Ela, ao contrario dele, não se conteve, e seus olhos rolaram nas órbitas.

— Venha, temos bastante trabalho para fazer.

Ela o puxou pela mão e Leo quis soltar, não gostava de contato com Calipso. Tinha vontade de forçar cara de vômito e resmungar algo como “eca, Calipso”, assim como os meninos fazem com as garotas por volta dos oito anos.

Leo nunca foi como eles, gostava das garotas. Gostava até demais.

Elas que não costumavam retribuir.

Calipso o instruiu a regar as plantas, já que cada tipo de flor tinha uma resistência diferente. Aliás, Leo nunca tinha visto tantas flores variadas juntas.

E estufa era de um tamanho médio, e era bem quente. Era também a única parte do colégio toda de vidro. Podia-se ver o céu cinza quase como se estivessem do lado de fora. Era divida em três partes: as flores, as hortaliças e os vegetais.

Calipso mandou que Leo colhesse alguns vegetais, mas ao ver o quão sem jeito e bruto ele era, o afastou e fez sozinha, entregando depois um caixote com batatas, inhames e mais algo que ele não sabia identificar.

— Use esses braços magricelas para levar isso até a cozinha.

O colégio tinha uma política de boa alimentação, então tudo que era plantado na estufa era usado na cozinha depois.

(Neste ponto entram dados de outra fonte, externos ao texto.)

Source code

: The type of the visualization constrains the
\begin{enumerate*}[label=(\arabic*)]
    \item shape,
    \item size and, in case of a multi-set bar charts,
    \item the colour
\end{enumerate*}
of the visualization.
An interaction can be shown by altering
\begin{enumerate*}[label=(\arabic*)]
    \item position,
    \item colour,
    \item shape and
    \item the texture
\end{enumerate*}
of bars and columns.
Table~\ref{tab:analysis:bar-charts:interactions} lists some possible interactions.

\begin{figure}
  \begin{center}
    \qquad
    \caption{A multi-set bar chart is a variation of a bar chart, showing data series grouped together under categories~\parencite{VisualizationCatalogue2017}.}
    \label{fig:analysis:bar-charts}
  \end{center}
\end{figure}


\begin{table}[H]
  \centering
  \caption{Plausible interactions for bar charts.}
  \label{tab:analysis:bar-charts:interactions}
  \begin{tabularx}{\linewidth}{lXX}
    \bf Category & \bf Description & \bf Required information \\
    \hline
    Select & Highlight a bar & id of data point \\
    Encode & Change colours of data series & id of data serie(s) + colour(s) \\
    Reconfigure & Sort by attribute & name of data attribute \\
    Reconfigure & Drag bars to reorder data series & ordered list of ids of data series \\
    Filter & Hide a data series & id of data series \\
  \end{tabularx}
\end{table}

Quando voltou, Leo viu Calipso cantando uma melodia suave e melancólica, enquanto limpava algumas plantas. Nunca tinha visto Calipso tão a vontade quanto naquele momento. Também nunca a tinha visto tão bonita.

Não que isso importasse.

— Sabe, nunca entendi o propósito de ter um clube de jardinagem no colégio.

Calipso abriu a boca para retrucar, mas notou que ele não parecia maldoso como usual.

— Contrariando o que você provavelmente pensa, as flores não são inúteis. Elas estão intrinsecamente ligadas com nosso estado espiritual e de humor. Isso é comprovado cientificamente. No inverno, algumas pessoas costumam ficar deprimidas por conta da falta de luz solar, chamam de Transtorno Afetivo Sazonal, e as flores dão a sensação de primavera, alegrando essas pessoas. Vou dar outro exemplo — falou ao perceber a confusão nos olhos de Leo. — Rosas vermelhas estimulam a vitalidade e deixam as pessoas mais gentis — apontou para as flores escarlates que estavam alguns metros deles.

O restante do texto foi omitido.